On Thu, 2009-04-02 at 06:28 +0000, Steven D'Aprano wrote:
> In set theory, you start by defining the integers like this:
<snip>
> 
> 0 = len( {} )
> 1 = len( {{}} )
> 2 = len( {{}, {{}}} )
> 3 = len( {{}, {{}}, {{}, {{}}} )
> etc.
not quite len() - surely you mean something like "any object along with
an algebra in which the left hand side is equivalent to the right in the
algebra of set theory?" - at least for ordinals.

The cardinal is then (for finite numbers) the length of that.


Or, in a pythonic sense (taking 0,1,2,... to be variable names):
 0 = set()
 1 = set(0)
 2 = set(1,0)
 3 = set(2,1,0)
 3 = set(3,2,1,0)
 etc.


> How that relates to whether indexing should start at one or zero, I
> have 
> no idea.

so in this sense, range(n) is actually very close to the ordinal value
of 0 (except for being a list and not a set - but it's not in 3.0)

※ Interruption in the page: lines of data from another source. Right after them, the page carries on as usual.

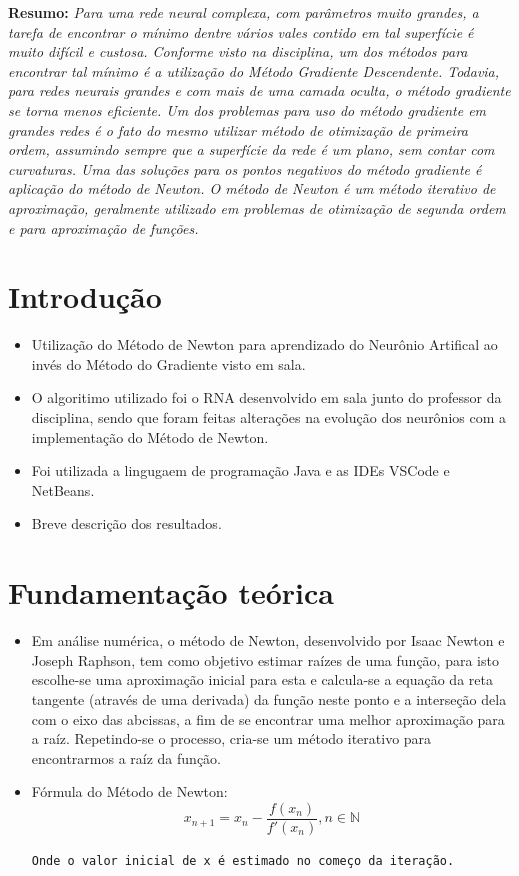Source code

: \documentclass[12pt]{article}
\begin{document}
\noindent\textbf{Resumo:} \textit{Para uma rede neural complexa, com parâmetros muito grandes, a tarefa de encontrar o mínimo dentre vários vales contido em tal superfície é muito difícil e custosa. 
Conforme visto na disciplina, um dos métodos para encontrar tal mínimo é a utilização do Método Gradiente Descendente. Todavia, para redes neurais grandes e com mais de uma camada oculta, o método gradiente se torna menos eficiente.
Um dos problemas para uso do método gradiente em grandes redes é o fato do mesmo utilizar método de otimização de primeira ordem, assumindo sempre que a superfície da rede é um plano, sem contar com curvaturas. Uma das soluções para os pontos negativos do método gradiente é aplicação do método de Newton. 
O método de Newton é um método iterativo de aproximação, geralmente utilizado em problemas de otimização de segunda ordem e para aproximação de funções.} 

\section{Introdução} 

\begin{itemize}
    \item Utilização do Método de Newton para aprendizado do Neurônio Artifical ao invés do Método do Gradiente visto em sala.
    \item O algoritimo utilizado foi o RNA desenvolvido em sala junto do professor da disciplina, sendo que foram feitas alterações na evolução dos neurônios com a implementação do Método de Newton.
    \item Foi utilizada a lingugaem de programação Java e as IDEs VSCode e NetBeans.
    \item Breve descrição dos resultados.
\end{itemize}

\section{Fundamentação teórica}

\begin{itemize}
    \item Em análise numérica, o método de Newton, desenvolvido por Isaac Newton e Joseph Raphson, tem como objetivo estimar raízes de uma função, para isto escolhe-se uma aproximação inicial para esta e calcula-se a equação da reta tangente (através de uma derivada) da função neste ponto e a interseção dela com o eixo das abcissas, a fim de se encontrar uma melhor aproximação para a raíz. Repetindo-se o processo, cria-se um método iterativo para encontrarmos a raíz da função.
    \item Fórmula do Método de Newton:
    \begin{equation}
        x_{n+1} = x_n - \frac{f(x_n)}{f'(x_n)}, n \in \mathbb{N}
    \end{equation}
    \begin{center}
        \small{\texttt{Onde o valor inicial de x é estimado no começo da iteração.}}
    \end{center}
\end{itemize}
\end{document}
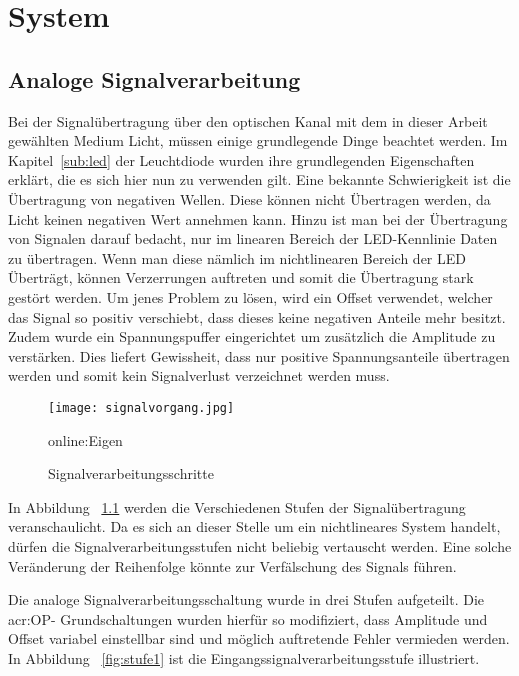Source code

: 
\chapter{System}
\label{sec:system}

\section{Analoge Signalverarbeitung}
\label{sec:Signalverarbeitung}
Bei der Signalübertragung über den optischen Kanal mit dem in dieser Arbeit gewählten Medium Licht, müssen einige grundlegende Dinge beachtet werden. Im Kapitel~\ref{sub:led} der Leuchtdiode wurden ihre grundlegenden Eigenschaften erklärt, die es sich hier nun zu verwenden gilt. Eine bekannte Schwierigkeit ist die Übertragung von negativen Wellen. Diese können nicht Übertragen werden, da Licht keinen negativen Wert annehmen kann. Hinzu ist man bei der Übertragung von Signalen darauf bedacht, nur im linearen Bereich der LED-Kennlinie Daten zu übertragen. Wenn man diese nämlich im nichtlinearen Bereich der LED Überträgt, können Verzerrungen auftreten und somit die Übertragung stark gestört werden. Um jenes Problem zu lösen, wird ein Offset verwendet, welcher das Signal so positiv verschiebt, dass dieses keine negativen Anteile mehr besitzt. Zudem wurde ein Spannungspuffer eingerichtet um zusätzlich die Amplitude zu verstärken. Dies liefert Gewissheit, dass nur positive Spannungsanteile übertragen werden und somit kein Signalverlust verzeichnet werden muss.

\begin{figure}[H]
	\centering
	\texttt{[image: signalvorgang.jpg]}
	\caption[Signalverarbeitungsschritte]{Signalverarbeitungsschritte} \gls{online:Eigen}
	\label{fig:signalvorgang}
\end{figure}

In Abbildung ~\ref{fig:signalvorgang} werden die Verschiedenen Stufen der Signalübertragung veranschaulicht. Da es sich an dieser Stelle um ein nichtlineares System handelt, dürfen die Signalverarbeitungsstufen nicht beliebig vertauscht werden. Eine solche Veränderung der Reihenfolge könnte zur Verfälschung des Signals führen. 

Die analoge Signalverarbeitungsschaltung wurde in drei Stufen aufgeteilt. Die \gls{acr:OP}- Grundschaltungen wurden hierfür so modifiziert, dass Amplitude und Offset variabel einstellbar sind und möglich auftretende Fehler vermieden werden. In Abbildung ~\ref{fig:stufe1} ist die Eingangssignalverarbeitungsstufe illustriert.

i.e. range(n) returns something very similar to the ordinal "n", and
with cardinality n. That seems very sensible to me.


> Oh, and speaking of... I'm shocked, SHOCKED I say, that nobody has
> given that quote about the compromise of 0.5.
"God made the integers, all else is the work of man" - Leopold Kronecker

...holding myself back from complaining about integer division in Py3K
when the philosophical question of whether irrational numbers even exist
(in a physics sense) is fairly open.